EXERCISE
For the entries below, work out how many lines contain the string "pyproject" and write only the number.

(AVAILABLE DATA Opens)

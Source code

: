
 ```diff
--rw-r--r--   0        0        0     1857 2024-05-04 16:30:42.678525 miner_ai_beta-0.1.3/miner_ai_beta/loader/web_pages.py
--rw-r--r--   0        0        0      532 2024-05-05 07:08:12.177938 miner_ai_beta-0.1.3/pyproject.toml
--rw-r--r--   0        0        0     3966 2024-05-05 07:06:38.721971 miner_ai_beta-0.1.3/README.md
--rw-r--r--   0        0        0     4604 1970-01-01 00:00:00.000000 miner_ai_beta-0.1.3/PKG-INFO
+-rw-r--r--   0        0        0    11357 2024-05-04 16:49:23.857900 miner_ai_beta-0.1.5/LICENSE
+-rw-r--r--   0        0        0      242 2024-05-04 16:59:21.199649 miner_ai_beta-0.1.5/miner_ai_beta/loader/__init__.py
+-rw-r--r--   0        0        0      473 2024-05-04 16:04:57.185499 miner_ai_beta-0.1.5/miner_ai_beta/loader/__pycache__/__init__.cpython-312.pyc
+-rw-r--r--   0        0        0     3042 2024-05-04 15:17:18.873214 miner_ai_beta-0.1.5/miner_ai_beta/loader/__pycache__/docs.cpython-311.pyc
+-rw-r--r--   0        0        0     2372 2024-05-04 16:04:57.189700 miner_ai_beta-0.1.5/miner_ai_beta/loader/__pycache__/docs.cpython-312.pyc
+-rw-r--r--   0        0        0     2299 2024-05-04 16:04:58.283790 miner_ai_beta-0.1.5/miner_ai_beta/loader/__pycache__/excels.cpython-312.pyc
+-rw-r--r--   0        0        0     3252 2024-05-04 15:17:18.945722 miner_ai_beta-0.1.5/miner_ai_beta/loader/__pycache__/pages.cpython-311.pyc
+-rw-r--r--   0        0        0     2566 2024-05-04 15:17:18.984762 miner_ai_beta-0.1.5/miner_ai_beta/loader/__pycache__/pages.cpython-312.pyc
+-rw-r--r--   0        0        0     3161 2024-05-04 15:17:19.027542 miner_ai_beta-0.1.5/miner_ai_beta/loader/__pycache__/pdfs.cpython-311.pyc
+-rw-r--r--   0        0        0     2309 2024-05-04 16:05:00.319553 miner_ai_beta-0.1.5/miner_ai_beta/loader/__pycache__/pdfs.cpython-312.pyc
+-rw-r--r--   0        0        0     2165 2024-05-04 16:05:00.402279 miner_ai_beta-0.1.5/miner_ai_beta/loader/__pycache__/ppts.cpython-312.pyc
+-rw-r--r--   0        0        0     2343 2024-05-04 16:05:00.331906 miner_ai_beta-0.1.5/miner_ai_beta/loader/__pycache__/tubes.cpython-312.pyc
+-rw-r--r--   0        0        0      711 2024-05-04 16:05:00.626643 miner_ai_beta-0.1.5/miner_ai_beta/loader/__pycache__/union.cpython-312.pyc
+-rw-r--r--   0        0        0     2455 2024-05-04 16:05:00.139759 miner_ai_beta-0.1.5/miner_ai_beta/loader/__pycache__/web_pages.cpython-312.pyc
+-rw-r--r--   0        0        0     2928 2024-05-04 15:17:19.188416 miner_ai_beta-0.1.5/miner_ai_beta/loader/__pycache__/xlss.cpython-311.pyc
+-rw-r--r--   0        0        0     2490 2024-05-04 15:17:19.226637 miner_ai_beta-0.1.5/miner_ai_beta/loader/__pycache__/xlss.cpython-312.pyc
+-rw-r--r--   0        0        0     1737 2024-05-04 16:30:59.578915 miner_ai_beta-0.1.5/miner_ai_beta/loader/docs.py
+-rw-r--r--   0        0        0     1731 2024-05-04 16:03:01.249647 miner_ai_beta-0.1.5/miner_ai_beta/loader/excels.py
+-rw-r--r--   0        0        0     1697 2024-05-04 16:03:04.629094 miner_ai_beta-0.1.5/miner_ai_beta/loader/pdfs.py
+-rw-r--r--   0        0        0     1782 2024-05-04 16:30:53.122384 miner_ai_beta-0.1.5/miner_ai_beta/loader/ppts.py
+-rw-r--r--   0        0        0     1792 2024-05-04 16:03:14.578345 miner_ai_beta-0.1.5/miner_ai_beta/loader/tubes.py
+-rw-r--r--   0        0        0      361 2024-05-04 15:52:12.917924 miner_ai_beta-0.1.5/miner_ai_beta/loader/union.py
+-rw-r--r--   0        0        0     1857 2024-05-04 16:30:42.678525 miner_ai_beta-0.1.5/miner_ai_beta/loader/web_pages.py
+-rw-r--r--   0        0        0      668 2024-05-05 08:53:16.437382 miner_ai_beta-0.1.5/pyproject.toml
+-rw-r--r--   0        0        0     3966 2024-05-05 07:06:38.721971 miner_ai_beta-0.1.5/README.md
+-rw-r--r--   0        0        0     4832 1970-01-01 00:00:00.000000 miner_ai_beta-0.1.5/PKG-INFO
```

(AVAILABLE DATA Closes)

RESPONSE TO THIS TASK
2